Re: msvcrt printf bug

Emanuel Falkenauer
In reply to this post by Alan W. Irwin
Hello Alan,

On 20-01-17 04:55, Alan W. Irwin wrote:
> Interesting thread.

Glad you enjoy it. To be very honest, I have never expected it to be
blown into those "interstellar" proportions... but, well, there ARE some
pretty fundamental computational issues in stake.

> @Emanuel:
>
> Floating-point representations and calculations are exact for a
> subset of floating point numbers (e.g., positive or negative powers of
> two times an integer). But if you are using arbitrary floating-point
> numbers in your calculations, then I frankly cannot understand your
> result since time and again I have seen examples where compiler
> optimization changes the answer in the 15 place (if you are really
> lucky and it is often much worse than that if you have any
> significance loss which is a common problem if you are solving
> solutions of linear equations).
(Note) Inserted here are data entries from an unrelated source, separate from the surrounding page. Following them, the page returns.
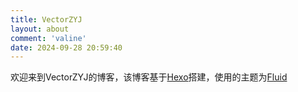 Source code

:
 ```yaml
---
title: VectorZYJ
layout: about
comment: 'valine'
date: 2024-09-28 20:59:40
---
```


欢迎来到VectorZYJ的博客，该博客基于[Hexo](https://hexo.io/zh-cn/docs/)搭建，使用的主题为[Fluid](https://hexo.fluid-dev.com/docs/start/) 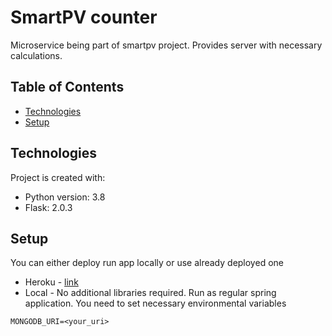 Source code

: # SmartPV counter

Microservice being part of smartpv project. Provides server with necessary calculations.

## Table of Contents

- [Technologies](#Technologies)
- [Setup](#Setup)

## Technologies

Project is created with:

* Python version: 3.8
* Flask: 2.0.3

## Setup

You can either deploy run app locally or use already deployed one

* Heroku - [link](https://smartpv-counter.herokuapp.com/)
* Local - No additional libraries required. Run as regular spring application. You need to set necessary environmental
  variables

```
MONGODB_URI=<your_uri>
```
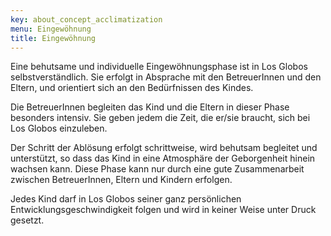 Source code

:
 ```yaml
---
key: about_concept_acclimatization
menu: Eingewöhnung
title: Eingewöhnung
---
```

Eine behutsame und individuelle Eingewöhnungsphase ist in Los Globos selbstverständlich. Sie erfolgt in Absprache mit den BetreuerInnen und den Eltern, und orientiert sich an den Bedürfnissen des Kindes.

Die BetreuerInnen begleiten das Kind und die Eltern in dieser Phase besonders intensiv. Sie geben jedem die Zeit, die er/sie braucht, sich bei Los Globos einzuleben. 

Der Schritt der Ablösung erfolgt schrittweise, wird behutsam begleitet und unterstützt, so dass das Kind in eine Atmosphäre der Geborgenheit hinein wachsen kann. Diese Phase kann nur durch eine gute Zusammenarbeit zwischen BetreuerInnen, Eltern und Kindern erfolgen.

Jedes Kind darf in Los Globos seiner ganz persönlichen Entwicklungsgeschwindigkeit folgen und wird in keiner Weise unter Druck gesetzt. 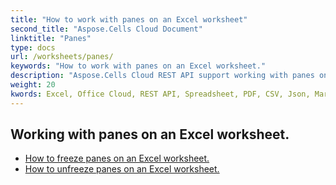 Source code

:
 ```yaml
---
title: "How to work with panes on an Excel worksheet"
second_title: "Aspose.Cells Cloud Document"
linktitle: "Panes"
type: docs
url: /worksheets/panes/
keywords: "How to work with panes on an Excel worksheet."
description: "Aspose.Cells Cloud REST API support working with panes on an Excel Worksheet. SDK support kinds of development languages. They include Android, C#, Go, Java, NodeJS, Perl, PHP, Python, Ruby, and swift."
weight: 20
kwords: Excel, Office Cloud, REST API, Spreadsheet, PDF, CSV, Json, Markdown, How to work with panes on an Excel worksheet
---
```


## Working with panes on an Excel worksheet.

- [How to freeze panes on an Excel worksheet.](/cells/worksheets/panes/freeze/) 
- [How to unfreeze panes on an Excel worksheet.](/cells/worksheets/panes/unfreeze/) 


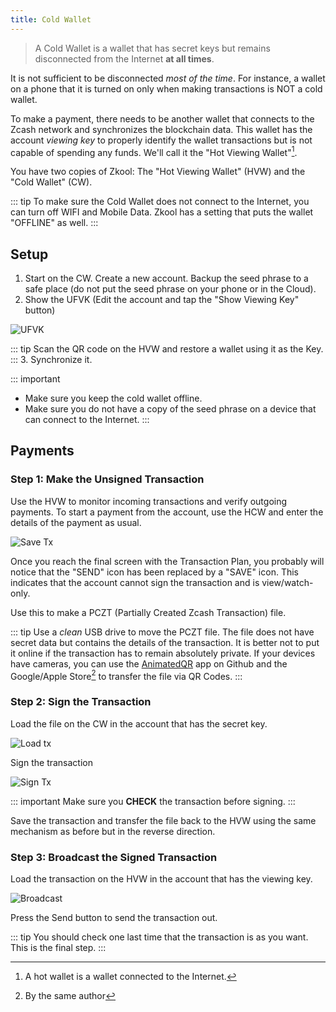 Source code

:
 ```yaml
---
title: Cold Wallet
---
```


> A Cold Wallet is a wallet that has secret keys but remains disconnected from the Internet **at all times**.

It is not sufficient to be disconnected _most of the time_. For instance, a wallet on a phone that it is turned on only when making transactions is NOT a cold wallet.

To make a payment, there needs to be another wallet that connects to the Zcash network and synchronizes the blockchain data. This wallet has the account _viewing key_ to properly identify the wallet transactions but is not capable of spending any funds. We'll call it the "Hot Viewing Wallet"[^1].

You have two copies of Zkool: The "Hot Viewing Wallet" (HVW) and the "Cold
Wallet" (CW).

::: tip
To make sure the Cold Wallet does not connect to the Internet, you can turn off
WIFI and Mobile Data. Zkool has a setting that puts the wallet "OFFLINE" as
well.
:::

## Setup

1. Start on the CW. Create a new account. Backup the seed phrase to a safe place (do not put the seed phrase on your phone or in the Cloud).
2. Show the UFVK (Edit the account and tap the "Show Viewing Key" button)

![UFVK](./images/06.ufvk.png)

::: tip
Scan the QR code on the HVW and restore a wallet using it as the Key.
:::
3. Synchronize it.

::: important
- Make sure you keep the cold wallet offline.
- Make sure you do not have a copy of the seed phrase on a device that can
connect to the Internet.
:::

## Payments

### Step 1: Make the **Unsigned** Transaction

Use the HVW to monitor incoming transactions and verify outgoing payments. To
start a payment from the account, use the HCW and enter the details of the
payment as usual.

![Save Tx](./images/07.save.png)

Once you reach the final screen with the Transaction Plan, you probably will
notice that the "SEND" icon has been replaced by a "SAVE" icon. This indicates
that the account cannot sign the transaction and is view/watch-only.

Use this to make a PCZT (Partially Created Zcash Transaction) file.

::: tip
Use a *clean* USB drive to move the PCZT file. The file does not have secret
data but contains the details of the transaction. It is better not to put it
online if the transaction has to remain absolutely private.
If your devices have cameras, you can use the [AnimatedQR][1] app on Github
and the Google/Apple Store[^2] to transfer the file via QR Codes.
:::

### Step 2: Sign the Transaction

Load the file on the CW in the account that has the secret key.

![Load tx](./images/08.load.png)

Sign the transaction

![Sign Tx](./images/09.sign.png)

::: important
Make sure you **CHECK** the transaction before signing.
:::

Save the transaction and transfer the file back to the HVW using the same
mechanism as before but in the reverse direction.

### Step 3: Broadcast the Signed Transaction

Load the transaction on the HVW in the account that has the viewing key.

![Broadcast](./images/10.broadcast.png)

Press the Send button to send the transaction out.

::: tip
You should check one last time that the transaction is as you want. This is the
final step.
:::


[1]: https://github.com/hhanh00/animated-qr
[^1]: A hot wallet is a wallet connected to the Internet.
[^2]: By the same author
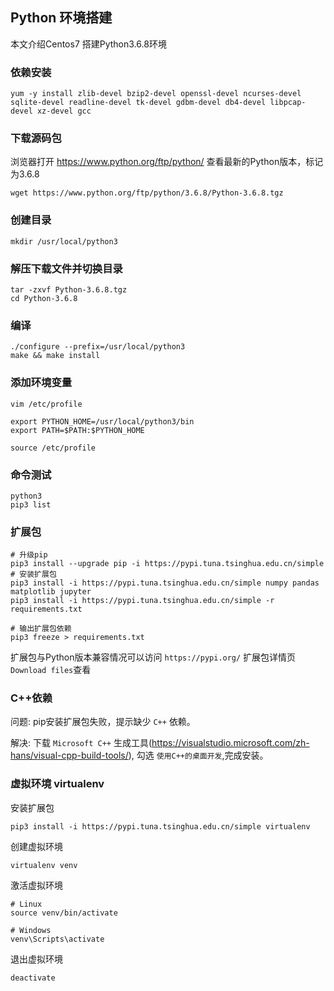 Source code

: ## Python 环境搭建
本文介绍Centos7 搭建Python3.6.8环境

### 依赖安装
```shell
yum -y install zlib-devel bzip2-devel openssl-devel ncurses-devel sqlite-devel readline-devel tk-devel gdbm-devel db4-devel libpcap-devel xz-devel gcc
```

### 下载源码包
浏览器打开 https://www.python.org/ftp/python/ 查看最新的Python版本，标记为3.6.8

```shell
wget https://www.python.org/ftp/python/3.6.8/Python-3.6.8.tgz
```

### 创建目录

```shell
mkdir /usr/local/python3
```

### 解压下载文件并切换目录

```shell
tar -zxvf Python-3.6.8.tgz
cd Python-3.6.8
```

### 编译

```shell
./configure --prefix=/usr/local/python3
make && make install
```

### 添加环境变量

```shell
vim /etc/profile

export PYTHON_HOME=/usr/local/python3/bin
export PATH=$PATH:$PYTHON_HOME

source /etc/profile
```

### 命令测试

```shell
python3
pip3 list
```

### 扩展包

```shell
# 升级pip
pip3 install --upgrade pip -i https://pypi.tuna.tsinghua.edu.cn/simple
# 安装扩展包
pip3 install -i https://pypi.tuna.tsinghua.edu.cn/simple numpy pandas matplotlib jupyter
pip3 install -i https://pypi.tuna.tsinghua.edu.cn/simple -r requirements.txt

# 输出扩展包依赖
pip3 freeze > requirements.txt
```
扩展包与Python版本兼容情况可以访问 `https://pypi.org/` 扩展包详情页 `Download files`查看

### C++依赖
问题: pip安装扩展包失败，提示缺少 `C++` 依赖。

解决: 下载 `Microsoft C++` 生成工具(https://visualstudio.microsoft.com/zh-hans/visual-cpp-build-tools/), 勾选 `使用C++的桌面开发`,完成安装。

### 虚拟环境 virtualenv

安装扩展包
```shell
pip3 install -i https://pypi.tuna.tsinghua.edu.cn/simple virtualenv
```

创建虚拟环境
```shell
virtualenv venv
```

激活虚拟环境
```shell
# Linux
source venv/bin/activate

# Windows
venv\Scripts\activate
```

退出虚拟环境
```shell
deactivate
```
Also consider a number similar to
> 0.4321499999999999999999999 which rounds to either 0.4321 or 0.4322
> depending on minute floating-point errors.  If such numbers appear in
> your log output even heavy rounding is not going to make your logs
> agree for different optimization levels.  Perhaps your logs have no
> arbitrary floating-point numbers in them and instead actually contain
> exact floating-point answers (such as integers, half-integers, etc.)
> or no floating-point decimal output at all?  For example, your log
> could simply say that a certain category of answer was achieved
> without giving exact details, and you should indeed get that same
> result regardless of optimization level if you are well-protected
> (e.g., make no logical decisions based on floating-point comparisons)
> against floating-point errors.

I do see what you're getting at, and frankly I grappled with those same
issues myself as well (huh: about 20 years ago). But I realized one
FUNDAMENTAL thing: the "minute floating-point errors" you refer to are
NOT RANDOM - they're products of well-defined computations done by the
FPU, which these days is normally IEEE-compliant, at least as basic
operations are concerned (I'm not talking about sqrts and such, which
might well be proprietary). Ergo they MUST yield EXACTLY the same
results (bit-wise), or the IEEE standard is useless. I mean... it's not
as if a FPU had a Schrödinger cat embedded!
Yes, sometimes the results are a bit surprising (e.g. your
0.4321499999999999999999999 instead of 0.43215)... but that doesn't
bother me a bit AS LONG AS the same "surprise" is produced by every
build I produce with whatever toolchain (MinGW, Borland... I even made
our code bitwise-compatible with MS Visual C++! [To no avail, btw: it's
slightly SLOWER than the excellent MinGW craft.]).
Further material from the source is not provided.